▸ **What needs to be done**
The records sit below. Return every line in them that holds the word "Desemp".

▸ **Items from a data source**
=== Section Start ===
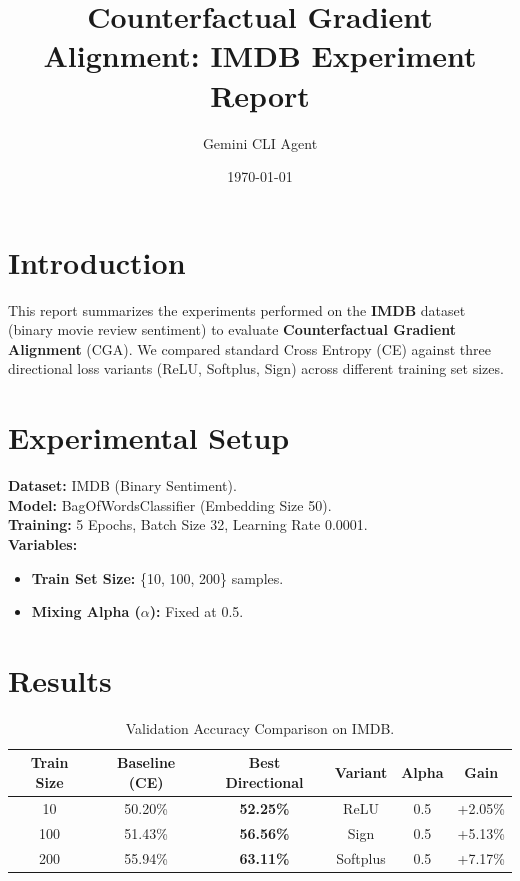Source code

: \documentclass{article}
\title{Counterfactual Gradient Alignment: IMDB Experiment Report}
\author{Gemini CLI Agent}
\date{\today}
\begin{document}
\maketitle

\section{Introduction}
This report summarizes the experiments performed on the \textbf{IMDB} dataset (binary movie review sentiment) to evaluate \textbf{Counterfactual Gradient Alignment} (CGA). We compared standard Cross Entropy (CE) against three directional loss variants (ReLU, Softplus, Sign) across different training set sizes.

\section{Experimental Setup}
\textbf{Dataset:} IMDB (Binary Sentiment). \\
\textbf{Model:} BagOfWordsClassifier (Embedding Size 50). \\
\textbf{Training:} 5 Epochs, Batch Size 32, Learning Rate 0.0001. \\
\textbf{Variables:}
\begin{itemize}
    \item \textbf{Train Set Size:} \{10, 100, 200\} samples.
    \item \textbf{Mixing Alpha ($\alpha$):} Fixed at 0.5.
\end{itemize}

\section{Results}

\begin{table}[h]
\centering
\begin{tabular}{@{}cccccc@{}}
\toprule
\textbf{Train Size} & \textbf{Baseline (CE)} & \textbf{Best Directional} & \textbf{Variant} & \textbf{Alpha} & \textbf{Gain} \\
\midrule
10 & 50.20\% & \textbf{52.25\%} & ReLU & 0.5 & +2.05\% \\
100 & 51.43\% & \textbf{56.56\%} & Sign & 0.5 & +5.13\% \\
200 & 55.94\% & \textbf{63.11\%} & Softplus & 0.5 & +7.17\% \\
\bottomrule
\end{tabular}
\caption{Validation Accuracy Comparison on IMDB.}
\label{tab:results}
\end{table}
\end{document}
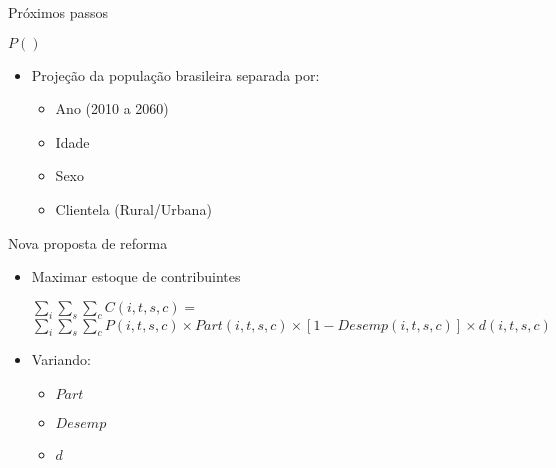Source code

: \begin{frame}{Próximos passos}
  \begin{block}{$P()$}
    \begin{itemize}
      \item Projeção da população brasileira separada por:
      \begin{itemize}
         \item Ano (2010 a 2060)
         \item Idade
         \item Sexo
         \item Clientela (Rural/Urbana)
      \end{itemize}
    \end{itemize}
  \end{block}
  \begin{block}{Nova proposta de reforma}
    \begin{itemize}
      \item Maximar estoque de contribuintes
      \scriptsize
          \begin{center}
          $\sum_i \sum_s \sum_c C(i,t,s,c) =$ \\
           $\sum_i \sum_s \sum_c P(i,t,s,c) \times Part(i,t,s,c) \times [1-Desemp(i,t,s,c)] \times d(i,t,s,c)$
          \end{center}
     \item Variando:
      \begin{itemize}
          \scriptsize
          \item $Part$   %
          \item $Desemp$ %
          \item $d$ %
      \end{itemize}
    \end{itemize}
  \end{block}
\end{frame}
=== Section End ===
▸ **Response below**
           $\sum_i \sum_s \sum_c P(i,t,s,c) \times Part(i,t,s,c) \times [1-Desemp(i,t,s,c)] \times d(i,t,s,c)$
          \item $Desemp$ %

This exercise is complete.